> **WORK INSTRUCTIONS**
Every line below needs to be printed again exactly, without any of its pictures.

> **SUPPLIED MATERIAL**
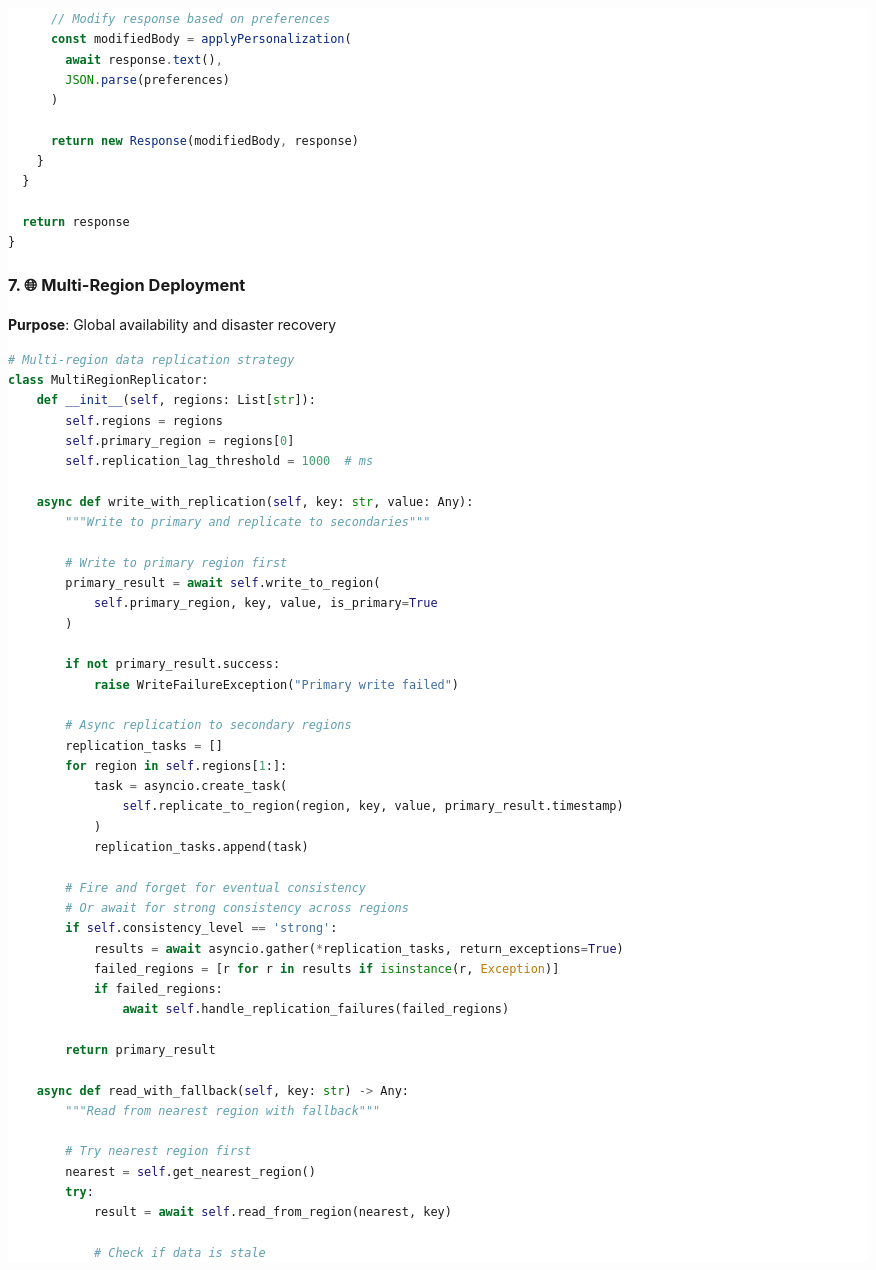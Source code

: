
 ```javascript
      // Modify response based on preferences
      const modifiedBody = applyPersonalization(
        await response.text(),
        JSON.parse(preferences)
      )
      
      return new Response(modifiedBody, response)
    }
  }
  
  return response
}
```

### 7. 🌐 Multi-Region Deployment
**Purpose**: Global availability and disaster recovery

```python
# Multi-region data replication strategy
class MultiRegionReplicator:
    def __init__(self, regions: List[str]):
        self.regions = regions
        self.primary_region = regions[0]
        self.replication_lag_threshold = 1000  # ms
        
    async def write_with_replication(self, key: str, value: Any):
        """Write to primary and replicate to secondaries"""
        
        # Write to primary region first
        primary_result = await self.write_to_region(
            self.primary_region, key, value, is_primary=True
        )
        
        if not primary_result.success:
            raise WriteFailureException("Primary write failed")
        
        # Async replication to secondary regions
        replication_tasks = []
        for region in self.regions[1:]:
            task = asyncio.create_task(
                self.replicate_to_region(region, key, value, primary_result.timestamp)
            )
            replication_tasks.append(task)
        
        # Fire and forget for eventual consistency
        # Or await for strong consistency across regions
        if self.consistency_level == 'strong':
            results = await asyncio.gather(*replication_tasks, return_exceptions=True)
            failed_regions = [r for r in results if isinstance(r, Exception)]
            if failed_regions:
                await self.handle_replication_failures(failed_regions)
        
        return primary_result
    
    async def read_with_fallback(self, key: str) -> Any:
        """Read from nearest region with fallback"""
        
        # Try nearest region first
        nearest = self.get_nearest_region()
        try:
            result = await self.read_from_region(nearest, key)
            
            # Check if data is stale
```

> **EXPECTED ANSWER**
Source code

:
 ```javascript
      // Modify response based on preferences
      const modifiedBody = applyPersonalization(
        await response.text(),
        JSON.parse(preferences)
      )
      
      return new Response(modifiedBody, response)
    }
  }
  
  return response
}
```

### 7. 🌐 Multi-Region Deployment
**Purpose**: Global availability and disaster recovery

```python
# Multi-region data replication strategy
class MultiRegionReplicator:
    def __init__(self, regions: List[str]):
        self.regions = regions
        self.primary_region = regions[0]
        self.replication_lag_threshold = 1000  # ms
        
    async def write_with_replication(self, key: str, value: Any):
        """Write to primary and replicate to secondaries"""
        
        # Write to primary region first
        primary_result = await self.write_to_region(
            self.primary_region, key, value, is_primary=True
        )
        
        if not primary_result.success:
            raise WriteFailureException("Primary write failed")
        
        # Async replication to secondary regions
        replication_tasks = []
        for region in self.regions[1:]:
            task = asyncio.create_task(
                self.replicate_to_region(region, key, value, primary_result.timestamp)
            )
            replication_tasks.append(task)
        
        # Fire and forget for eventual consistency
        # Or await for strong consistency across regions
        if self.consistency_level == 'strong':
            results = await asyncio.gather(*replication_tasks, return_exceptions=True)
            failed_regions = [r for r in results if isinstance(r, Exception)]
            if failed_regions:
                await self.handle_replication_failures(failed_regions)
        
        return primary_result
    
    async def read_with_fallback(self, key: str) -> Any:
        """Read from nearest region with fallback"""
        
        # Try nearest region first
        nearest = self.get_nearest_region()
        try:
            result = await self.read_from_region(nearest, key)
            
            # Check if data is stale
```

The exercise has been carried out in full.